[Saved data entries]
________

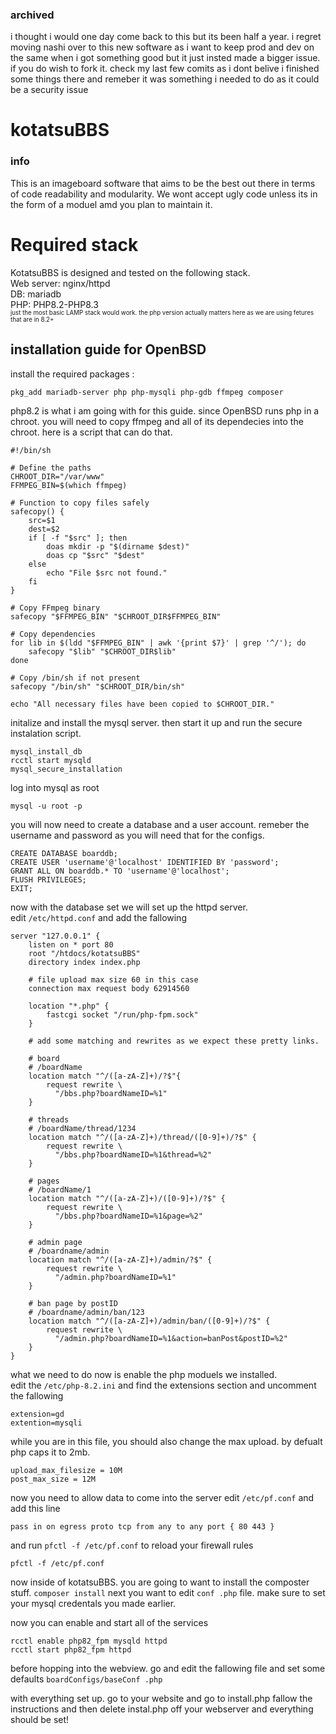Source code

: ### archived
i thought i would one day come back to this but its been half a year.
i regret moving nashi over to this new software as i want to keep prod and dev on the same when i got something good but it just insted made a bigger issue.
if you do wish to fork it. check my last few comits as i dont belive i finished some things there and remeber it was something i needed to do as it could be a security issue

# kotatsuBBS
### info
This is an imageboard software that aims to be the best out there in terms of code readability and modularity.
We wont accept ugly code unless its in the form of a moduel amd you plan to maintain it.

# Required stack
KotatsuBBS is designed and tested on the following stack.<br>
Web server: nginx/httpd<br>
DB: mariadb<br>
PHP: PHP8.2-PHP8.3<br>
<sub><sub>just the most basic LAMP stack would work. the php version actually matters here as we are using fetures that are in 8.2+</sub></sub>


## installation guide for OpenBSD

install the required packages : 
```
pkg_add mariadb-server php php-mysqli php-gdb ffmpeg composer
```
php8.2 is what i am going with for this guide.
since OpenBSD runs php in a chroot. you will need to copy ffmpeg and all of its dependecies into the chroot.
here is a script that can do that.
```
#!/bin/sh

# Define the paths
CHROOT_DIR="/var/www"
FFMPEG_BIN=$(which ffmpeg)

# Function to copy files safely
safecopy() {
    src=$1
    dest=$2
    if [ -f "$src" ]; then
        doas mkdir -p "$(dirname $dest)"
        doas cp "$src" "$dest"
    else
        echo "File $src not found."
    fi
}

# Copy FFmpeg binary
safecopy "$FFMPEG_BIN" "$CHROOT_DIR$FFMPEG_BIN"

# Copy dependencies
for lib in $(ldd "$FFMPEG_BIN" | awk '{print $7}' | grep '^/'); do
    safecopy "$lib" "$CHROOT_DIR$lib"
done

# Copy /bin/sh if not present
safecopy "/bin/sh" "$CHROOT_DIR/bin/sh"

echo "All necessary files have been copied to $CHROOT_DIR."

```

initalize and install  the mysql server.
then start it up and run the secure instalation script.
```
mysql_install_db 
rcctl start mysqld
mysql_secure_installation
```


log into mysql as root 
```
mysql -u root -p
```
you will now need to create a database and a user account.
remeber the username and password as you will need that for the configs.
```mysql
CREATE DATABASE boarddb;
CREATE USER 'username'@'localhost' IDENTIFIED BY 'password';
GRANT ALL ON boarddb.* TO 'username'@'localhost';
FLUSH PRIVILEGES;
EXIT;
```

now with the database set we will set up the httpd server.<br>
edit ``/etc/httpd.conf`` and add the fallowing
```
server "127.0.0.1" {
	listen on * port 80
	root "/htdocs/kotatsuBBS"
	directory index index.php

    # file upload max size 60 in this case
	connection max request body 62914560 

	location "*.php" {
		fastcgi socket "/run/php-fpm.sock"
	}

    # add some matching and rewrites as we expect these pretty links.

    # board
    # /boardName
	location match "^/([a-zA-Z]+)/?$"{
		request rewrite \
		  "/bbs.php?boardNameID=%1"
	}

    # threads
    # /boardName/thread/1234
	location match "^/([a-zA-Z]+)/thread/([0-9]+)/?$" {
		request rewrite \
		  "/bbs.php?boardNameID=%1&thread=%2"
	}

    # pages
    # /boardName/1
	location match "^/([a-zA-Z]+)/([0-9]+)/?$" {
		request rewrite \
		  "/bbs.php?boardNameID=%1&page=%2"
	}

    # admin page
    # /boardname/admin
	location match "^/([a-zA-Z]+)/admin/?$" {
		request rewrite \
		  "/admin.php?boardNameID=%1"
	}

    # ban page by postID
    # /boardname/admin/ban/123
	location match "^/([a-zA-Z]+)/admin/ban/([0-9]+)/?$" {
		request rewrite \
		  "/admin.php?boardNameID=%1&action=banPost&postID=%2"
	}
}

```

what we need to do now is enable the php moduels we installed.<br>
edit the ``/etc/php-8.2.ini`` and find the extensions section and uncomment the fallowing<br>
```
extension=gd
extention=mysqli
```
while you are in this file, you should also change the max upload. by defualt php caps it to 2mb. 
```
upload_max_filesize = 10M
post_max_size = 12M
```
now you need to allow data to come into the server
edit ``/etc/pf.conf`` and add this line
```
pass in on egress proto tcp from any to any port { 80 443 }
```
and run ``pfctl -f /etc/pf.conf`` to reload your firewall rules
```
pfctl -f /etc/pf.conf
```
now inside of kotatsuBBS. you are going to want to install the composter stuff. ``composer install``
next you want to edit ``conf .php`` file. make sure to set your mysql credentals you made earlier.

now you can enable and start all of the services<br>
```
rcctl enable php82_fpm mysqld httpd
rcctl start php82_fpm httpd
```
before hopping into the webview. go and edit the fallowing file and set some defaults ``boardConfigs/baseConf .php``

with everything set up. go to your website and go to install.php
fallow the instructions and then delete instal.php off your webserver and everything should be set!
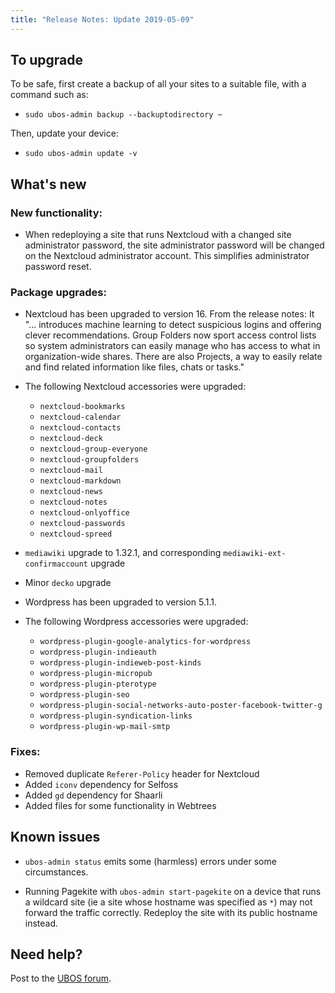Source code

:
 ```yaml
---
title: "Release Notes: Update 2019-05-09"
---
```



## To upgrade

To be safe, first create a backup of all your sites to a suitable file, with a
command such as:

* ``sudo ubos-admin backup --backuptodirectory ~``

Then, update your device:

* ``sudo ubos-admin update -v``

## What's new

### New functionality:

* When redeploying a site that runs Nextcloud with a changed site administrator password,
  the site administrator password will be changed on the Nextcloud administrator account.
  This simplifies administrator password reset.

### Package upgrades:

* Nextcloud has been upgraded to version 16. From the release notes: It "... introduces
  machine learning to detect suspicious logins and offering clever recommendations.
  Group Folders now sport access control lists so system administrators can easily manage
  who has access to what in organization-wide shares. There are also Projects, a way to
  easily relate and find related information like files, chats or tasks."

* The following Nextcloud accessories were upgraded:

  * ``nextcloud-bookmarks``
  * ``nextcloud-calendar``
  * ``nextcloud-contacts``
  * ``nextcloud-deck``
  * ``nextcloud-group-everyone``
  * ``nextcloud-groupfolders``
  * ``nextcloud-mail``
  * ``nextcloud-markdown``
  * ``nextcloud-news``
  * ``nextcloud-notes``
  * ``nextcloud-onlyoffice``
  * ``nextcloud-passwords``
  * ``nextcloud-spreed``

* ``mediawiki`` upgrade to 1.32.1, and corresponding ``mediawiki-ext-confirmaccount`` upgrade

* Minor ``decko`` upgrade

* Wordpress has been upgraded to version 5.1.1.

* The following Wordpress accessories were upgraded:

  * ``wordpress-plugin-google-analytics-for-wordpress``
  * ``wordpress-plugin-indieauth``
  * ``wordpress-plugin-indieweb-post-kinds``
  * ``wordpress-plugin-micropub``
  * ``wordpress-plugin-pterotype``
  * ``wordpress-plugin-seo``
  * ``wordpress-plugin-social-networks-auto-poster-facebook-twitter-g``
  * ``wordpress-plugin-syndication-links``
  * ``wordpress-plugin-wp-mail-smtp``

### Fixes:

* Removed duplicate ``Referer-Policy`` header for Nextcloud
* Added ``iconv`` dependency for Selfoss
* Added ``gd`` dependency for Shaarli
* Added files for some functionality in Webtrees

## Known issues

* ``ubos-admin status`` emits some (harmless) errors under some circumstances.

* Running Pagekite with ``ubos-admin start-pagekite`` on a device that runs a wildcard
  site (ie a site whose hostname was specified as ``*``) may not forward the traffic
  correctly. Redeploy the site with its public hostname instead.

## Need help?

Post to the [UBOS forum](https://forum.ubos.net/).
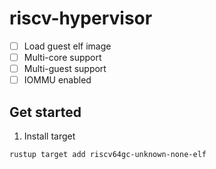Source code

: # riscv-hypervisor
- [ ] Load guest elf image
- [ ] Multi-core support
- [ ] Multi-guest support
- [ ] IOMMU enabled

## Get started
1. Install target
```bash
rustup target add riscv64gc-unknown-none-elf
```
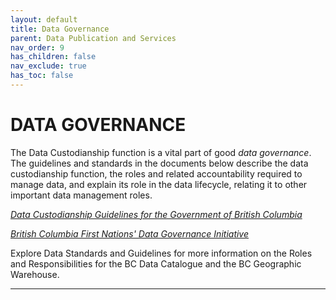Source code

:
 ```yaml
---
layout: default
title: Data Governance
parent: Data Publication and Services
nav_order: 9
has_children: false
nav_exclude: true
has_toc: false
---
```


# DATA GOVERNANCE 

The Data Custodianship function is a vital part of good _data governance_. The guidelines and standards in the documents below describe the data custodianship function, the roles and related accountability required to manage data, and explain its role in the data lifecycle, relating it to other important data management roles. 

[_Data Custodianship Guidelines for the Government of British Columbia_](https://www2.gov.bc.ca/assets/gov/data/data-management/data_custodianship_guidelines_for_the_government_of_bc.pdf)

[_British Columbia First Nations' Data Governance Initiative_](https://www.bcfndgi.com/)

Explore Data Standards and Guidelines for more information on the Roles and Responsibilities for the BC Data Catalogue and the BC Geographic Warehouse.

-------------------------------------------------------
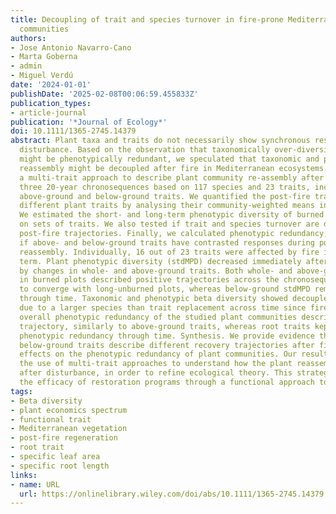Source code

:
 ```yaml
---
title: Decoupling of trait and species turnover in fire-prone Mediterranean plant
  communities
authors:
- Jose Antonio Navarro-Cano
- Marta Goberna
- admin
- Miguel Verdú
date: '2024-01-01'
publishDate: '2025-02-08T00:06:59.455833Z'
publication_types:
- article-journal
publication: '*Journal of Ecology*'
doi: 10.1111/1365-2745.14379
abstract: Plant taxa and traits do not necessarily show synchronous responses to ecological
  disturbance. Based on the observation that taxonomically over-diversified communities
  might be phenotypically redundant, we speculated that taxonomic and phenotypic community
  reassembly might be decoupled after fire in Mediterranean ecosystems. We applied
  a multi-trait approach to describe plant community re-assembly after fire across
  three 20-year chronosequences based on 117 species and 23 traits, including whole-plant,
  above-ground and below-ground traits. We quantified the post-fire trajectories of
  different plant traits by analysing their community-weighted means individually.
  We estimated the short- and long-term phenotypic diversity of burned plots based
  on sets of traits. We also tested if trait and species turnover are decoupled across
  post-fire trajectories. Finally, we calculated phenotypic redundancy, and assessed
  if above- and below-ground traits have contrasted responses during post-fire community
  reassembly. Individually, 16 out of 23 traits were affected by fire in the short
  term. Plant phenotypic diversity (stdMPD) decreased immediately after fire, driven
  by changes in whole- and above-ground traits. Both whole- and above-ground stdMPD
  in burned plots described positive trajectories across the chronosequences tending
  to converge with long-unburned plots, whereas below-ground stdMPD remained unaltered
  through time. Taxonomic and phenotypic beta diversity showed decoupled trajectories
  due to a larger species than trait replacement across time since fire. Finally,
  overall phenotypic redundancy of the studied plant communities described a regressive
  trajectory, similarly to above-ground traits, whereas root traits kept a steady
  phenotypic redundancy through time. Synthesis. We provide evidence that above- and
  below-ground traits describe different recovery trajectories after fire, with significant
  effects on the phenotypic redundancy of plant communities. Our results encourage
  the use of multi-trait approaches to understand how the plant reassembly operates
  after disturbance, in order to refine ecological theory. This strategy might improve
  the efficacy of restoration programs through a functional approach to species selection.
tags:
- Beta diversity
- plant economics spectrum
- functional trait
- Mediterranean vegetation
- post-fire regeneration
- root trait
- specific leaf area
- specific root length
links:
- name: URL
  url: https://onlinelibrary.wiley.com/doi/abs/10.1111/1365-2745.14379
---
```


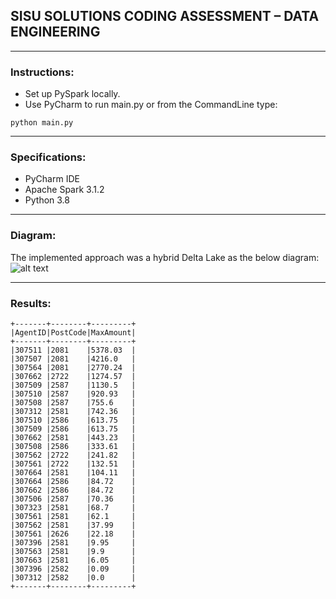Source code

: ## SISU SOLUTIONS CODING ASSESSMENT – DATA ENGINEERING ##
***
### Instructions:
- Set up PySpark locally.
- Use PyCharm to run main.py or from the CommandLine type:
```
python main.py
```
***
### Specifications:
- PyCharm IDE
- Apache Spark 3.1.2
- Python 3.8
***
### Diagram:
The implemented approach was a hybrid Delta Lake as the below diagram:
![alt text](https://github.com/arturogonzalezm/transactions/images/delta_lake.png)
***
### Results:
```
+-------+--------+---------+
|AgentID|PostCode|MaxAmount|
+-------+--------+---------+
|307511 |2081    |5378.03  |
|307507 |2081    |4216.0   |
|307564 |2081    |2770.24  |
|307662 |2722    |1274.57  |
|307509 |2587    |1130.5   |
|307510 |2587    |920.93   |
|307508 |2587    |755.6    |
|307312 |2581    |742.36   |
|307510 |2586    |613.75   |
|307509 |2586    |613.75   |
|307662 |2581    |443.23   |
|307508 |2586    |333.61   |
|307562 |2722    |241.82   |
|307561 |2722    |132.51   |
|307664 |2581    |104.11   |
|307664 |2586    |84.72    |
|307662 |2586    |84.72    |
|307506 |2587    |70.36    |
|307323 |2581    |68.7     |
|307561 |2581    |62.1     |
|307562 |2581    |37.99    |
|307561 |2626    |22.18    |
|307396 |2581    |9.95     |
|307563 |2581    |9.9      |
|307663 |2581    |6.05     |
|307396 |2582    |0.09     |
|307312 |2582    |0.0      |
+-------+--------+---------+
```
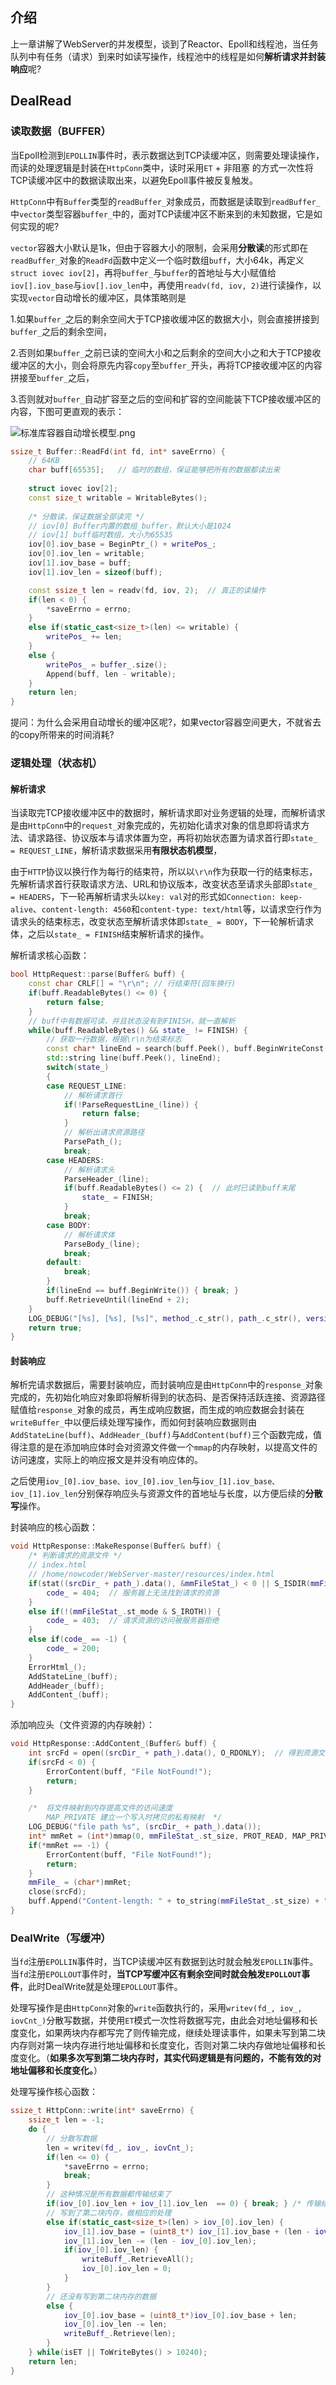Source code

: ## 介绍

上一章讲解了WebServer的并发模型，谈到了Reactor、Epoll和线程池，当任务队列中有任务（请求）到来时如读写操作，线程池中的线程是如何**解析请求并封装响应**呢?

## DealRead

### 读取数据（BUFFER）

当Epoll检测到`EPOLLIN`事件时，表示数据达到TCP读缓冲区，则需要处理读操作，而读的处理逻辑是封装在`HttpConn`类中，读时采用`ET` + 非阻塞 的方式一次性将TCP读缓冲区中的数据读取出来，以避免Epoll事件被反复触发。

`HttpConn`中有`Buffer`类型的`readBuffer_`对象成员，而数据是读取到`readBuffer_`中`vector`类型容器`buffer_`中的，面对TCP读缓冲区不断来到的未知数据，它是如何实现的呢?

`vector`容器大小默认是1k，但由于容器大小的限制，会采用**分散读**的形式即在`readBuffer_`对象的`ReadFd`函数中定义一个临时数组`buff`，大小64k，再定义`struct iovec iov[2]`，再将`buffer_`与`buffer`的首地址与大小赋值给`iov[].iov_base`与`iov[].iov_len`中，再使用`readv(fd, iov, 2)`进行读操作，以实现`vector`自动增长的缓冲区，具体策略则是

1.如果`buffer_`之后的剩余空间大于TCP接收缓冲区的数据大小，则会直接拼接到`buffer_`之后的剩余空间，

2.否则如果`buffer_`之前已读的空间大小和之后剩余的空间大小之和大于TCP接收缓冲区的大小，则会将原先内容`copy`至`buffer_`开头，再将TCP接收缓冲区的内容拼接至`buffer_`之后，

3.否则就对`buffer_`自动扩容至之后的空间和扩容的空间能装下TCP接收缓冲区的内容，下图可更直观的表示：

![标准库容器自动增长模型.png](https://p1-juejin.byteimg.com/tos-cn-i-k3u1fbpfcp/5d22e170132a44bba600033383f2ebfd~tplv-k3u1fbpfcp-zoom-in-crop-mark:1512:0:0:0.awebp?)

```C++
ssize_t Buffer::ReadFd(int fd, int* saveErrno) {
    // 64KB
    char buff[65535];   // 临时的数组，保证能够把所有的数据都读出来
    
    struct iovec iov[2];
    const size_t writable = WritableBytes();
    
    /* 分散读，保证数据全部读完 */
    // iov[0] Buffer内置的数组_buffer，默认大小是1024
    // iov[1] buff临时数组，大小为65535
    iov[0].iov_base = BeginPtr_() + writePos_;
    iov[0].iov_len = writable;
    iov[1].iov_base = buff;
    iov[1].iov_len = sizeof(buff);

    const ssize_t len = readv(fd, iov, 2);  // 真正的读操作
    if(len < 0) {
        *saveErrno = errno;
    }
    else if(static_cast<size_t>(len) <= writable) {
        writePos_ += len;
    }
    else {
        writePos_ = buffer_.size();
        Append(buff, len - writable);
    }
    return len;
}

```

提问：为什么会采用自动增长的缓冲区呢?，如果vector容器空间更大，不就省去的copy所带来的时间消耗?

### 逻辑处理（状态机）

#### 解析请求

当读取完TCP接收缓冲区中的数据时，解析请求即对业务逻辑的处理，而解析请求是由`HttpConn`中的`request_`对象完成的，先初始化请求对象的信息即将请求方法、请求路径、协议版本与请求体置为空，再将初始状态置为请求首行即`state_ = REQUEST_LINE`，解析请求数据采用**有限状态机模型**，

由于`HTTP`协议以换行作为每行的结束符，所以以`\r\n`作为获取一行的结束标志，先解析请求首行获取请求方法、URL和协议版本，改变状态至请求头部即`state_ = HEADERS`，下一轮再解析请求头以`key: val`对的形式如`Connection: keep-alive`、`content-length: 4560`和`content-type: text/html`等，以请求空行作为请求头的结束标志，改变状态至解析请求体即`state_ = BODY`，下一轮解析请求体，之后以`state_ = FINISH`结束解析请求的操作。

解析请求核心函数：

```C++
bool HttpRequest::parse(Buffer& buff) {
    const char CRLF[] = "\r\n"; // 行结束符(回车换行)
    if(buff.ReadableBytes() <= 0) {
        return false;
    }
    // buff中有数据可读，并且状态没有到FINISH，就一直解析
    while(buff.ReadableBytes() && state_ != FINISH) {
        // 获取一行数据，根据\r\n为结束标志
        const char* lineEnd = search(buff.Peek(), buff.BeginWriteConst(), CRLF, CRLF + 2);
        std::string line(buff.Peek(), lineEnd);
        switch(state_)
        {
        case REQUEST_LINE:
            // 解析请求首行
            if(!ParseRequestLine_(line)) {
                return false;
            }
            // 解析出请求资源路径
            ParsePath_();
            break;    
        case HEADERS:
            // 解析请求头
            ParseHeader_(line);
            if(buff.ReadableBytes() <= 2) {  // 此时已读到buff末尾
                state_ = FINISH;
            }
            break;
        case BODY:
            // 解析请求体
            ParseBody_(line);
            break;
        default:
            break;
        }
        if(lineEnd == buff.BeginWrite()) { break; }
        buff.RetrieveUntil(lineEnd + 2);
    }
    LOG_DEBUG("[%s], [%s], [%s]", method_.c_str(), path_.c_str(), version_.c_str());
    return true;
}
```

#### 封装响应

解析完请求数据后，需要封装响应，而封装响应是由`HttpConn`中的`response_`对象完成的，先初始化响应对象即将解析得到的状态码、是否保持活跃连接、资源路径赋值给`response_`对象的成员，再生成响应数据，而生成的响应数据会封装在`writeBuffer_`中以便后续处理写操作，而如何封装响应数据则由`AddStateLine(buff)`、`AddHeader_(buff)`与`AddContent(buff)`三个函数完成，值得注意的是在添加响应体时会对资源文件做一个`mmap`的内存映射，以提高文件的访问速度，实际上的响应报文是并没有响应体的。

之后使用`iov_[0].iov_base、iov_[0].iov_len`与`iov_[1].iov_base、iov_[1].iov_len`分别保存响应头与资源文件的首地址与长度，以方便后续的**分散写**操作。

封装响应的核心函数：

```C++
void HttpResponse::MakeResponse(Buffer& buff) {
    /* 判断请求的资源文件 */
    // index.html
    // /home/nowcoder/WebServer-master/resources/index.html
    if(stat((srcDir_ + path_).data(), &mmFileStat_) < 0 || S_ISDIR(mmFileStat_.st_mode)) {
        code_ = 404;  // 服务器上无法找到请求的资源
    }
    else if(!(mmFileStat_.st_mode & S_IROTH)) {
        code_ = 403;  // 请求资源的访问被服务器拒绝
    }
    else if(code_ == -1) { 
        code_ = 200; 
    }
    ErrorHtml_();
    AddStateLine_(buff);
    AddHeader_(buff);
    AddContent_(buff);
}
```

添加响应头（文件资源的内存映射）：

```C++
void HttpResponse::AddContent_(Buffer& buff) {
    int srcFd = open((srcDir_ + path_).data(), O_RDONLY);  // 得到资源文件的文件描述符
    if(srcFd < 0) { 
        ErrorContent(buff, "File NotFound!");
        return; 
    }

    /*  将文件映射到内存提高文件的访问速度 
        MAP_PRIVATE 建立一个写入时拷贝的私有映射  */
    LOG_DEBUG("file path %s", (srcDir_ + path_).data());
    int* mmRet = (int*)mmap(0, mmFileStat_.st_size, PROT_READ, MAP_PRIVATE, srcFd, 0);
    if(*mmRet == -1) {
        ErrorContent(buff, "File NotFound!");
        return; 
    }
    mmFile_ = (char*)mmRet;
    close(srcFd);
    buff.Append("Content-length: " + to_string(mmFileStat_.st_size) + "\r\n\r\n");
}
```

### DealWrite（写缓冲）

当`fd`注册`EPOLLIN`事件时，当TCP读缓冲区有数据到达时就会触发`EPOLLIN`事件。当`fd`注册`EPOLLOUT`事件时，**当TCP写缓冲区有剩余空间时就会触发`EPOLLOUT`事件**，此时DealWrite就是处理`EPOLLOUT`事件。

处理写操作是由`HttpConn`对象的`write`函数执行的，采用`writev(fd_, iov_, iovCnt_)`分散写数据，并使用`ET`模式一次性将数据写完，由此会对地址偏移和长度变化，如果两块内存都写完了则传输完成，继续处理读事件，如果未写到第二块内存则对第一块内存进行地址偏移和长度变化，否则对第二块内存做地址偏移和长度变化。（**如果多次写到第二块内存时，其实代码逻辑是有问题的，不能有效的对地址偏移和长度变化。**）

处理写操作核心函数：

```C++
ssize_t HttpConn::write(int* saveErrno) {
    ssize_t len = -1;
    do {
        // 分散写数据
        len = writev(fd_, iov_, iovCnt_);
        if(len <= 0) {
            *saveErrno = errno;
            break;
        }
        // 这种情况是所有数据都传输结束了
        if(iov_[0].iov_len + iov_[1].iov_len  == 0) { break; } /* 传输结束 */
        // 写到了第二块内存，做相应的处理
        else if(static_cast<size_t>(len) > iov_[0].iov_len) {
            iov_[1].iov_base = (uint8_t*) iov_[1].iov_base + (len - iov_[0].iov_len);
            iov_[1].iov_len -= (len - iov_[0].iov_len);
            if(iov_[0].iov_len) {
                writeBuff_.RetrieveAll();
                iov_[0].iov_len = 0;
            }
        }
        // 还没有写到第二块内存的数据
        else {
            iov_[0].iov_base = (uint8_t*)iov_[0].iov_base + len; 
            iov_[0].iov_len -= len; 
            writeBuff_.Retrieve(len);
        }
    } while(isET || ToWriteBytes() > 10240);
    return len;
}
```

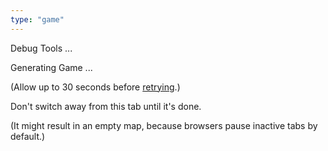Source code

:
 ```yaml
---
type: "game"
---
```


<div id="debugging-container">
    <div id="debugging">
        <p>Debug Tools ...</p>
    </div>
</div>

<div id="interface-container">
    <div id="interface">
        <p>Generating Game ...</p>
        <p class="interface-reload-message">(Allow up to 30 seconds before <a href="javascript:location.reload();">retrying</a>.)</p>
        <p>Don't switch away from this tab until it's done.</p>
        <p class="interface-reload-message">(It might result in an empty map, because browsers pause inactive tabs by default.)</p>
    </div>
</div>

________

Say again, word for word, the lines beginning at the top of the data and ending with the line that has "i regret moving". Skip the pictures.

Source code

: ### archived
i thought i would one day come back to this but its been half a year.
i regret moving nashi over to this new software as i want to keep prod and dev on the same when i got something good but it just insted made a bigger issue.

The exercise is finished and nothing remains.